-- Exercise prompt --
Every line of the material that mentions the word "دوسرے" should be copied out.

-- Records for the exercise --
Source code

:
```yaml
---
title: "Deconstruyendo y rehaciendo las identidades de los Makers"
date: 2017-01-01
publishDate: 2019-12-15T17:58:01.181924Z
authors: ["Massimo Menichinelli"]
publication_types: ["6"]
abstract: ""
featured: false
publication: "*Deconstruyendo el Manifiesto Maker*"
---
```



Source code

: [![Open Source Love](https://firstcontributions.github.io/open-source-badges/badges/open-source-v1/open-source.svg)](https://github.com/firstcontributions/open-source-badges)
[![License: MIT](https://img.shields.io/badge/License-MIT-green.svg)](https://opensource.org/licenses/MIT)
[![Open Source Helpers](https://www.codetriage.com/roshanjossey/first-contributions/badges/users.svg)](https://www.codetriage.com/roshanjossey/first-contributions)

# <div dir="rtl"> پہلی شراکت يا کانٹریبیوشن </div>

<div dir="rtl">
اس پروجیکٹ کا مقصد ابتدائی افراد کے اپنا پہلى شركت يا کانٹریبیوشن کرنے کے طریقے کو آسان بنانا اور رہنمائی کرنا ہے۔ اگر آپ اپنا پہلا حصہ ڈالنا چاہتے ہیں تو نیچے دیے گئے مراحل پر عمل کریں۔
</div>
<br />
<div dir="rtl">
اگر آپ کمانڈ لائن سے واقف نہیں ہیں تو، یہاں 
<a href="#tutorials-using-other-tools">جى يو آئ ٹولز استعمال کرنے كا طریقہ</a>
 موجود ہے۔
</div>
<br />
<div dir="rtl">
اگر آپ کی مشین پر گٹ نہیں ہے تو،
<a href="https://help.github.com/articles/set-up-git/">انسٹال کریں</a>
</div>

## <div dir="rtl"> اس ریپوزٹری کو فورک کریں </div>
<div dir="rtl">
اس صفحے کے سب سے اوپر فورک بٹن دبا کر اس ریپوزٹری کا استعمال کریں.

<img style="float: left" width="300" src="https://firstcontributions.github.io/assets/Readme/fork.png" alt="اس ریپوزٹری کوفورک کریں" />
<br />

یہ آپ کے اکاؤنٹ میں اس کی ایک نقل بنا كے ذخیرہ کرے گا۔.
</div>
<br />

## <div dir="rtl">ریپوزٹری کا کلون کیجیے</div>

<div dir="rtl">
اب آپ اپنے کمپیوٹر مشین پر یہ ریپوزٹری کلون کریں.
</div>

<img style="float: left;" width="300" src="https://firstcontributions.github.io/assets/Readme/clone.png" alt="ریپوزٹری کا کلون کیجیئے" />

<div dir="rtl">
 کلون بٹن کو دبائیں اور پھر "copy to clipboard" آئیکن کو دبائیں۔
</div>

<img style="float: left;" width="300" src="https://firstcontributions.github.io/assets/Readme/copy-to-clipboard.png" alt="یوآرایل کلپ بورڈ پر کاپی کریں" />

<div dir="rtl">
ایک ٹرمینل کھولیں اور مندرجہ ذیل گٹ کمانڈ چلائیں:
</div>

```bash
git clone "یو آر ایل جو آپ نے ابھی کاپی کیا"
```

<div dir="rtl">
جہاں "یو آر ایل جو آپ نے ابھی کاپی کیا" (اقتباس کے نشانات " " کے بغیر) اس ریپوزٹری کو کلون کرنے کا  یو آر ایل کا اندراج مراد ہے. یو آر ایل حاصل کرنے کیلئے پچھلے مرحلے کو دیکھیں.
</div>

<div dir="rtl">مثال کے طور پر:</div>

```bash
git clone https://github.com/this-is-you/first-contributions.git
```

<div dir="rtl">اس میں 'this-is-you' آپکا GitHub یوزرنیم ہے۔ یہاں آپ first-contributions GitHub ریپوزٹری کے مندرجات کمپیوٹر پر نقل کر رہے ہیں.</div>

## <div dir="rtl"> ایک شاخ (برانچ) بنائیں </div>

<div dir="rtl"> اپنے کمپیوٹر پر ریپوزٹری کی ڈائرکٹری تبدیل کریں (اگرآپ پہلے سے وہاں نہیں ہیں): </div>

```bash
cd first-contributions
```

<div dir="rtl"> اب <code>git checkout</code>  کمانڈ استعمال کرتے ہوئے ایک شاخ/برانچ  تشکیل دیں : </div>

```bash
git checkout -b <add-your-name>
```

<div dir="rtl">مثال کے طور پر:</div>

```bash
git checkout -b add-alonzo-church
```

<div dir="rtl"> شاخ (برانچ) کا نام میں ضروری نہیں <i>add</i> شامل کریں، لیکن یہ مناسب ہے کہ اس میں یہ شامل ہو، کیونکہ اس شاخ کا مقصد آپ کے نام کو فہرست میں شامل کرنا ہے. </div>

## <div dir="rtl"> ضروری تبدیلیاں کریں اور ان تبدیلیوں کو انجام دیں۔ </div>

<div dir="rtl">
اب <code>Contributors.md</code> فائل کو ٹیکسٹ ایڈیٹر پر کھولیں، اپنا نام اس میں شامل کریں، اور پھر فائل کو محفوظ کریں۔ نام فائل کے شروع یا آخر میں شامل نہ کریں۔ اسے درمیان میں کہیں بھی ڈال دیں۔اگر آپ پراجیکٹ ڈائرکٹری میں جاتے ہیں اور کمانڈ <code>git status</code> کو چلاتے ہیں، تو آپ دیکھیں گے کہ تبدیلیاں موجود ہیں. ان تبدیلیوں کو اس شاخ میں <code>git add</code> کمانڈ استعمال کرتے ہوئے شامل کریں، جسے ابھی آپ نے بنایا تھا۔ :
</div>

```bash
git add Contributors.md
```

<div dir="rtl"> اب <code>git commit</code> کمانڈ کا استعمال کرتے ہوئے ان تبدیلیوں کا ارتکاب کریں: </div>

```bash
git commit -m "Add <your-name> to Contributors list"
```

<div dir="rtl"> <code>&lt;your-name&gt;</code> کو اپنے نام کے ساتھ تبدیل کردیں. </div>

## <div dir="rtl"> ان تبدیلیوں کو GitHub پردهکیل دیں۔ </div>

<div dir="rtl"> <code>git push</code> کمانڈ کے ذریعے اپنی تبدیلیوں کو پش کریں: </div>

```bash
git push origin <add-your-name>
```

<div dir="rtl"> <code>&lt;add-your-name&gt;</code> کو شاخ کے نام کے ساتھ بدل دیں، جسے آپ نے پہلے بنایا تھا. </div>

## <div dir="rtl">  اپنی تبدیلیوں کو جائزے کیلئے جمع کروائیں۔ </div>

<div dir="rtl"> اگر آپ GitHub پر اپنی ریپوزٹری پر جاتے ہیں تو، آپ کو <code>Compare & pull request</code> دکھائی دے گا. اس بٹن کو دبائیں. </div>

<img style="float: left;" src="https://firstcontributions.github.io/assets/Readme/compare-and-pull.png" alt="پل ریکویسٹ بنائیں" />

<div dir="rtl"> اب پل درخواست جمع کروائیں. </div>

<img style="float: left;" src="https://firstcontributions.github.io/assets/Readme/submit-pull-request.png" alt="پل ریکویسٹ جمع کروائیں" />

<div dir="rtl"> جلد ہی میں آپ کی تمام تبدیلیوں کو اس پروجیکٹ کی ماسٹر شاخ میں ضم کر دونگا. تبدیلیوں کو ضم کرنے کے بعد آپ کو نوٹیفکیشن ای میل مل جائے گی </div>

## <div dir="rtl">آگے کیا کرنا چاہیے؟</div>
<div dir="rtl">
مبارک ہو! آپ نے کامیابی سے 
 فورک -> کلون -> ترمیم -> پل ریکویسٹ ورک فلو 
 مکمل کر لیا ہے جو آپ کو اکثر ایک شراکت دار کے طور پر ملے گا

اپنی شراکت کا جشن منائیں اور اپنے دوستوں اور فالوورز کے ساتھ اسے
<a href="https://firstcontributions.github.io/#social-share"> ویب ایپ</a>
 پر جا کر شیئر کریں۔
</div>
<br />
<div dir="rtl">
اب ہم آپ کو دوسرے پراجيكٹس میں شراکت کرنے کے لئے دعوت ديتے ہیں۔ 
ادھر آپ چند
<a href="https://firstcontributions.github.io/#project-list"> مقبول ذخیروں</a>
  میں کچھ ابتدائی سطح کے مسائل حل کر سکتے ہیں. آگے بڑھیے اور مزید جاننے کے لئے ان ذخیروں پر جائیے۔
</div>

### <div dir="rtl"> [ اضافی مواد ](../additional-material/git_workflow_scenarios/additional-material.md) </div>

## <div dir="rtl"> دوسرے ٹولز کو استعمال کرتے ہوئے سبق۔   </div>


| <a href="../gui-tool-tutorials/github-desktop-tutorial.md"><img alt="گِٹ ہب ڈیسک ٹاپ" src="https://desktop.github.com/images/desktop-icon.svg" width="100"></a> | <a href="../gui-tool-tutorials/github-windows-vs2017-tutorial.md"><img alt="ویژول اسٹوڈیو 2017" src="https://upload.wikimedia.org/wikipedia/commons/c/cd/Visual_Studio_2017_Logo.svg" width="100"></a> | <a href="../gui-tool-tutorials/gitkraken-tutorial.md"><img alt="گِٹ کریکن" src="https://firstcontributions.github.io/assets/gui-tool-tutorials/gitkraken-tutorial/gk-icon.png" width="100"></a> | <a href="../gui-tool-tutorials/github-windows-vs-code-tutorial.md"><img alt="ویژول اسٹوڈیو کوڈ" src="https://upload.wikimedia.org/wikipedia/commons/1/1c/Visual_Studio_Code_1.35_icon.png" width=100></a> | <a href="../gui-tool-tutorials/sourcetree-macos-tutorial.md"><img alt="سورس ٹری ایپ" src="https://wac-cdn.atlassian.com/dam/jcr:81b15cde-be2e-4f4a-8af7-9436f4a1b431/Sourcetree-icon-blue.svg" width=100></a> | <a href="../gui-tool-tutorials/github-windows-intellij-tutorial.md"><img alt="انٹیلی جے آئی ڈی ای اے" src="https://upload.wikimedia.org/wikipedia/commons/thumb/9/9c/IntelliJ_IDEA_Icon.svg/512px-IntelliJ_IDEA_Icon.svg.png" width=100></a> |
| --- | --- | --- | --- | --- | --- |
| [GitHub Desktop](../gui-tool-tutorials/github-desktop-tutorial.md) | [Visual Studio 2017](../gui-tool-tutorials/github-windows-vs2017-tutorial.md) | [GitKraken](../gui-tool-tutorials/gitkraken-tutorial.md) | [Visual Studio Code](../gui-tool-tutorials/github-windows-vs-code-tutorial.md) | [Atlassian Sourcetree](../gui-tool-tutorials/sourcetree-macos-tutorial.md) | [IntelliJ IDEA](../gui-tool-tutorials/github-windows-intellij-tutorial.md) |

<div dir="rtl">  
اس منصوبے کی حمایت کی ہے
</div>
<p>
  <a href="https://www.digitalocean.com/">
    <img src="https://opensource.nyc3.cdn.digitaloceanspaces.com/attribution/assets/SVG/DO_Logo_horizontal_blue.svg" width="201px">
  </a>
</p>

-- Answer box --
اب ہم آپ کو دوسرے پراجيكٹس میں شراکت کرنے کے لئے دعوت ديتے ہیں۔ 
## <div dir="rtl"> دوسرے ٹولز کو استعمال کرتے ہوئے سبق۔   </div>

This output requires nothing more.